Recipe by Lori in Florida
This is a great recipe and came from 150 Vegan Favorites cook book.
Top Review by justcallmetoni
A simple salad that paired well with leftover roasted chicken. Since I'm not fond of raw tomato, I used a red pepper instead. Can see lots of other combinations that would work well.

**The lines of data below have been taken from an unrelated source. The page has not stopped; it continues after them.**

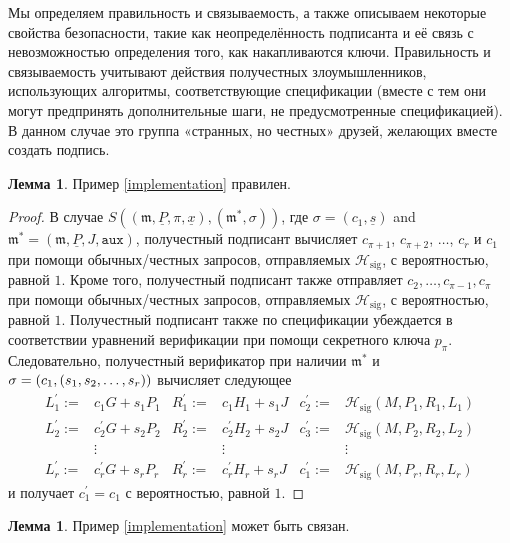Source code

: \documentclass{mrl}
\theoremstyle{definition}
\numberwithin{theorem}{subsection}
\newtheorem{lemma}[theorem]{Лемма}
\begin{document}
Мы определяем правильность и связываемость, а также описываем некоторые свойства безопасности, такие как неопределённость подписанта и её связь с невозможностью определения того, как накапливаются ключи. Правильность и связываемость учитывают действия получестных злоумышленников, использующих алгоритмы, соответствующие спецификации (вместе с тем они могут предпринять дополнительные шаги, не предусмотренные спецификацией). В данном случае это группа «странных, но честных» друзей, желающих вместе создать подпись.

\begin{lemma}\label{correctness}
Пример \ref{implementation} правилен.
\end{lemma}

\begin{proof}

В случае $S((\mathfrak{m}, \underline{P}, \pi, \underline{x}), (\mathfrak{m}^*, \sigma))$, где $\sigma = (c_1, \underline{s})$ and $\mathfrak{m}^* = (\mathfrak{m}, \underline{P}, J, \texttt{aux})$, получестный подписант вычисляет $c_{\pi+1}$, $c_{\pi+2}$, $\ldots$, $c_r$ и $c_1$ при помощи обычных/честных запросов, отправляемых $\mathcal{H}_{\text{sig}}$, с вероятностью, равной $1$. Кроме того, получестный подписант также отправляет $c_2, \ldots, c_{\pi-1}, c_\pi$ при помощи обычных/честных запросов, отправляемых $\mathcal{H}_{\text{sig}}$, с вероятностью, равной $1$. Получестный подписант также по спецификации убеждается в соответствии уравнений верификации при помощи секретного ключа $p_\pi$. Следовательно, получестный верификатор при наличии $\mathfrak{m}^*$ и $\sigma = (c_1, (s_1, s_2, \linebreak \ldots, s_r))$ вычисляет следующее
\begin{align*}
L_1^\prime :=& c_1 G + s_1 P_1 & R_1^\prime :=& c_1 H_1 + s_1 J & c_2^\prime :=& \mathcal{H}_{\text{sig}}(M, P_1, R_1, L_1) \\
L_2^\prime :=& c_2^\prime G + s_2 P_2 & R_2^\prime :=& c_2^\prime H_2 + s_2 J & c_3^\prime :=& \mathcal{H}_{\text{sig}}(M, P_2, R_2, L_2) \\
 & \vdots & & \vdots & & \vdots \\
L_r^\prime :=& c_r^\prime G + s_r P_r & R_r^\prime :=& c_r^\prime H_r + s_r J & c_1^\prime :=& \mathcal{H}_{\text{sig}}(M, P_r, R_r, L_r)
\end{align*}
и получает $c_1^\prime = c_1$ с вероятностью, равной $1$.
\end{proof}

\begin{lemma}
Пример \ref{implementation} может быть связан.
\end{lemma}
\end{document}
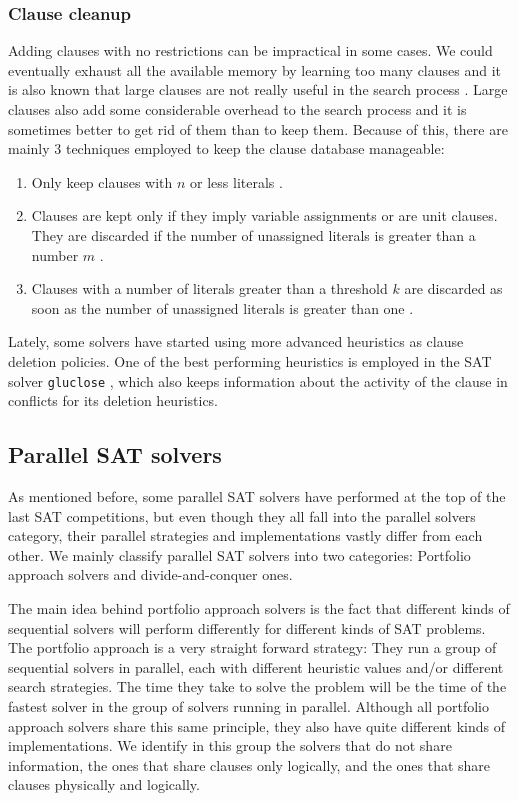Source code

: \documentclass[12pt]{diicc}
\begin{document}
\subsubsection{Clause cleanup}

Adding clauses with no restrictions can be impractical in some cases. We could eventually exhaust all the available memory by learning too many clauses and it is also known that large clauses are not really useful in the search process \cite{grasp}. Large clauses also add some considerable overhead to the search process and it is sometimes better to get rid of them than to keep them. Because of this, there are mainly 3 techniques employed to keep the clause database manageable:

\begin{enumerate}
	\item Only keep clauses with $n$ or less literals \cite{dec90}.
	\item Clauses are kept only if they imply variable assignments or are unit clauses. They are discarded if the number of unassigned literals is greater than a number $m$ \cite{bs97}.
	\item Clauses with a number of literals greater than a threshold $k$ are discarded as soon as the number of unassigned literals is greater than one \cite{grasp}.
\end{enumerate}

Lately, some solvers have started using more advanced heuristics as clause deletion policies. One of the best performing heuristics is employed in the SAT solver \texttt{gluclose} \cite{gluclose}, which also keeps information about the activity of the clause in conflicts for its deletion heuristics.

\subsection{Parallel SAT solvers}

As mentioned before, some parallel SAT solvers have performed at the top of the last SAT competitions, but even though they all fall into the parallel solvers category, their parallel strategies and implementations vastly differ from each other. We mainly classify parallel SAT solvers into two categories: Portfolio approach solvers and divide-and-conquer ones.

The main idea behind portfolio approach solvers is the fact that different kinds of sequential solvers will perform differently for different kinds of SAT problems. The portfolio approach is a very straight forward strategy: They run a group of sequential solvers in parallel, each with different heuristic values and/or different search strategies. The time they take to solve the problem will be the time of the fastest solver in the group of solvers running in parallel. Although all portfolio approach solvers share this same principle, they also have quite different kinds of implementations. We identify in this group the solvers that do not share information, the ones that share clauses only logically, and the ones that share clauses physically and logically.
\end{document}
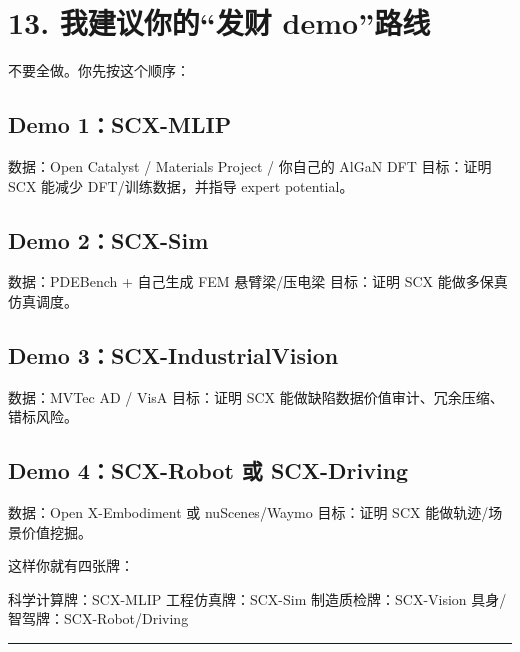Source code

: \documentclass[
  12pt,
]{ctexart}
\newenvironment{Shaded}{}{}
\newcommand{\NormalTok}[1]{#1}
\begin{document}
\section{13. 我建议你的``发财
demo''路线}\label{ux6211ux5efaux8baeux4f60ux7684ux53d1ux8d22-demoux8defux7ebf}

不要全做。你先按这个顺序：

\subsection{Demo 1：SCX-MLIP}\label{demo-1scx-mlip}

数据：Open Catalyst / Materials Project / 你自己的 AlGaN DFT 目标：证明
SCX 能减少 DFT/训练数据，并指导 expert potential。

\subsection{Demo 2：SCX-Sim}\label{demo-2scx-sim}

数据：PDEBench + 自己生成 FEM 悬臂梁/压电梁 目标：证明 SCX
能做多保真仿真调度。

\subsection{Demo
3：SCX-IndustrialVision}\label{demo-3scx-industrialvision}

数据：MVTec AD / VisA 目标：证明 SCX
能做缺陷数据价值审计、冗余压缩、错标风险。

\subsection{Demo 4：SCX-Robot 或
SCX-Driving}\label{demo-4scx-robot-ux6216-scx-driving}

数据：Open X-Embodiment 或 nuScenes/Waymo 目标：证明 SCX
能做轨迹/场景价值挖掘。

这样你就有四张牌：

\begin{Shaded}
\begin{Highlighting}[]
\NormalTok{科学计算牌：SCX{-}MLIP}
\NormalTok{工程仿真牌：SCX{-}Sim}
\NormalTok{制造质检牌：SCX{-}Vision}
\NormalTok{具身/智驾牌：SCX{-}Robot/Driving}
\end{Highlighting}
\end{Shaded}

\begin{center}\rule{0.5\linewidth}{0.5pt}\end{center}
\end{document}
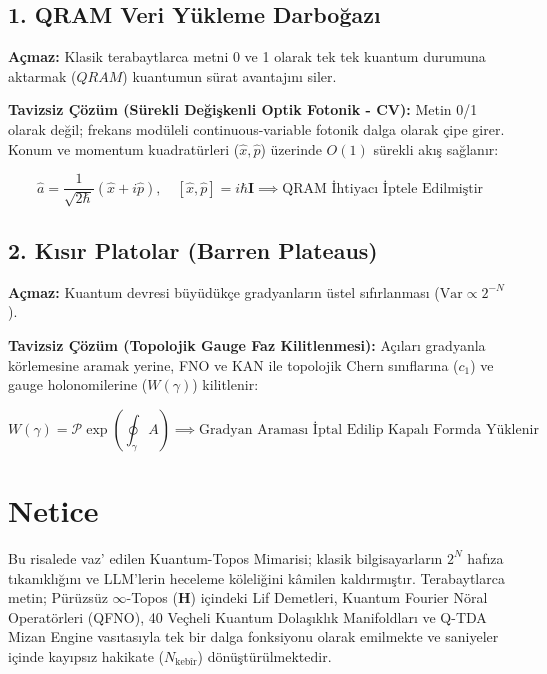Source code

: \documentclass[11pt, a4paper]{article}
\begin{document}
\subsection{1. QRAM Veri Yükleme Darboğazı}
\textbf{Açmaz:} Klasik terabaytlarca metni 0 ve 1 olarak tek tek kuantum durumuna aktarmak ($QRAM$) kuantumun sürat avantajını siler.

\textbf{Tavizsiz Çözüm (Sürekli Değişkenli Optik Fotonik - CV):} Metin 0/1 olarak değil; frekans modüleli continuous-variable fotonik dalga olarak çipe girer. Konum ve momentum kuadratürleri ($\hat{x}, \hat{p}$) üzerinde $O(1)$ sürekli akış sağlanır:

\begin{equation}
\hat{a} = \frac{1}{\sqrt{2\hbar}}(\hat{x} + i\hat{p}), \quad [\hat{x}, \hat{p}] = i\hbar \mathbf{I} \implies \text{QRAM İhtiyacı İptele Edilmiştir}
\end{equation}

\subsection{2. Kısır Platolar (Barren Plateaus)}
\textbf{Açmaz:} Kuantum devresi büyüdükçe gradyanların üstel sıfırlanması ($\text{Var} \propto 2^{-N}$).

\textbf{Tavizsiz Çözüm (Topolojik Gauge Faz Kilitlenmesi):} Açıları gradyanla körlemesine aramak yerine, FNO ve KAN ile topolojik Chern sınıflarına ($c_1$) ve gauge holonomilerine ($W(\gamma)$) kilitlenir:

\begin{equation}
W(\gamma) = \mathcal{P} \exp\left( \oint_\gamma A \right) \implies \text{Gradyan Araması İptal Edilip Kapalı Formda Yüklenir}
\end{equation}

\section{Netice}

Bu risalede vaz' edilen Kuantum-Topos Mimarisi; klasik bilgisayarların $2^N$ hafıza tıkanıklığını ve LLM'lerin heceleme köleliğini kâmilen kaldırmıştır. Terabaytlarca metin; Pürüzsüz $\infty$-Topos ($\mathbf{H}$) içindeki Lif Demetleri, Kuantum Fourier Nöral Operatörleri (QFNO), 40 Veçheli Kuantum Dolaşıklık Manifoldları ve Q-TDA Mizan Engine vasıtasıyla tek bir dalga fonksiyonu olarak emilmekte ve saniyeler içinde kayıpsız hakikate ($N_{\text{kebîr}}$) dönüştürülmektedir.
\end{document}
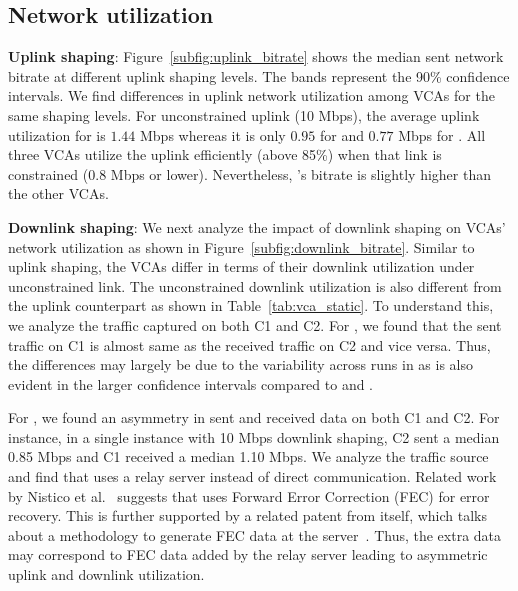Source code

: 


\subsection{Network utilization}
\label{subsec:network_utilization}
\textbf{Uplink shaping}: Figure~\ref{subfig:uplink_bitrate} shows the median sent network bitrate at different uplink shaping levels. The bands represent the 90\% confidence intervals. We find differences in uplink network utilization among VCAs for the same shaping levels. For unconstrained uplink (10 Mbps), the average uplink utilization for \teamsnative is $1.44$ Mbps whereas it is only $0.95$ for \meet and $0.77$ Mbps for \zoom. All three VCAs utilize the uplink efficiently (above 85\%) when that link is constrained (0.8 Mbps or lower).  Nevertheless, \meet's bitrate is slightly higher than the other VCAs.  


\textbf{Downlink shaping}: We next analyze the impact of downlink shaping on VCAs' network utilization as shown in Figure~\ref{subfig:downlink_bitrate}. Similar to uplink shaping, the VCAs differ in terms of their downlink utilization under unconstrained link. The unconstrained downlink utilization is also different from the uplink counterpart as shown in Table~\ref{tab:vca_static}. To understand this, we analyze the traffic captured on both C1 and C2. For \teams, we found that the sent traffic on C1 is almost same as the received traffic on C2 and vice versa. Thus, the differences may largely be due to the variability across runs in \teams as is also evident in the larger confidence intervals compared to \zoom and \meet. 

For \zoom, we found an asymmetry in sent and received data on both C1 and C2. For instance, in a single instance with 10 Mbps downlink shaping, C2 sent a median 0.85 Mbps and C1 received a median 1.10 Mbps. We analyze the traffic source and find that \zoom uses a relay server instead of direct communication. Related work by Nistico et al.~\cite{nistico2020comparative} suggests that \zoom uses Forward Error Correction (FEC) for error recovery. This is further supported by a related patent from \zoom itself, which talks about a methodology to generate FEC data at the server~\cite{liu2019error}. Thus, the extra data may correspond to FEC data added by the relay server leading to asymmetric uplink and downlink utilization.  

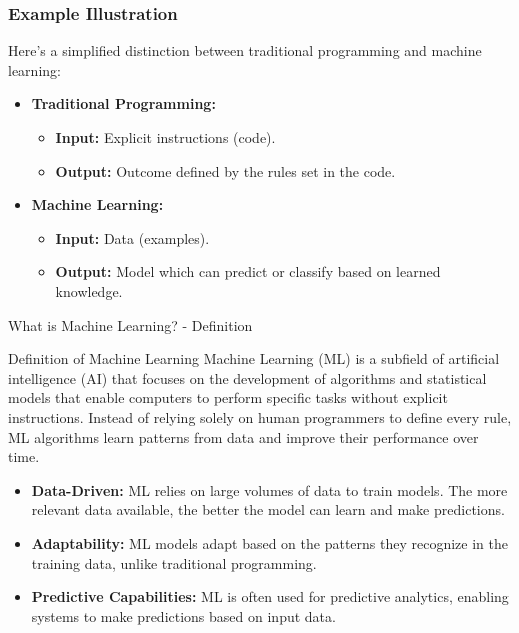 \documentclass[aspectratio=169]{beamer}
\begin{document}
\begin{frame}[fragile]
    \frametitle{Example Illustration}
    Here’s a simplified distinction between traditional programming and machine learning:
    
    \begin{itemize}
        \item \textbf{Traditional Programming:}
        \begin{itemize}
            \item \textbf{Input:} Explicit instructions (code).
            \item \textbf{Output:} Outcome defined by the rules set in the code.
        \end{itemize}
        
        \item \textbf{Machine Learning:}
        \begin{itemize}
            \item \textbf{Input:} Data (examples).
            \item \textbf{Output:} Model which can predict or classify based on learned knowledge.
        \end{itemize}
    \end{itemize}
\end{frame}

\begin{frame}[fragile]{What is Machine Learning? - Definition}
    \begin{block}{Definition of Machine Learning}
        Machine Learning (ML) is a subfield of artificial intelligence (AI) that focuses on the development of algorithms and statistical models that enable computers to perform specific tasks without explicit instructions.
        \newline
        Instead of relying solely on human programmers to define every rule, ML algorithms learn patterns from data and improve their performance over time.
    \end{block}
    
    \begin{itemize}
        \item \textbf{Data-Driven:} ML relies on large volumes of data to train models. The more relevant data available, the better the model can learn and make predictions.
        \item \textbf{Adaptability:} ML models adapt based on the patterns they recognize in the training data, unlike traditional programming.
        \item \textbf{Predictive Capabilities:} ML is often used for predictive analytics, enabling systems to make predictions based on input data.
    \end{itemize}
\end{frame}
\end{document}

A keeper.
- 1 cup bulgur
- 1 cup boiling water
- 1 (15 ounce) can black-eyed peas, drained
- 1 large tomatoes, diced
- 1 medium cucumber, peeled and diced
- 2 -3 large scallions, trimmed and chopped
- 2 garlic cloves, minced
- 2 tablespoons olive oil
- 1 -2 lemon, juice of
- 1⁄4 cup chopped fresh parsley
- 1⁄2 teaspoon black pepper
- 1⁄2 teaspoon salt
Directions See How It's Made
- In a medium bowl, combine the bulgur and water.
- Let stand, covered, until the bulgur absorbs all of the water, about 20 minutes.
- Fluff the grains.
- Meanwhile, in another mixing bowl, combine the black-eyed peas, tomato, cucumber, scallions, garlic, oil, lemon juice, parsley, pepper, and salt and toss.
- Stir the soaked bulgur into the black-eyed pea mixture.
- Chill the salad for at least 1 hour before serving.
- Serve over a bed of lettuce or stuff into a pita.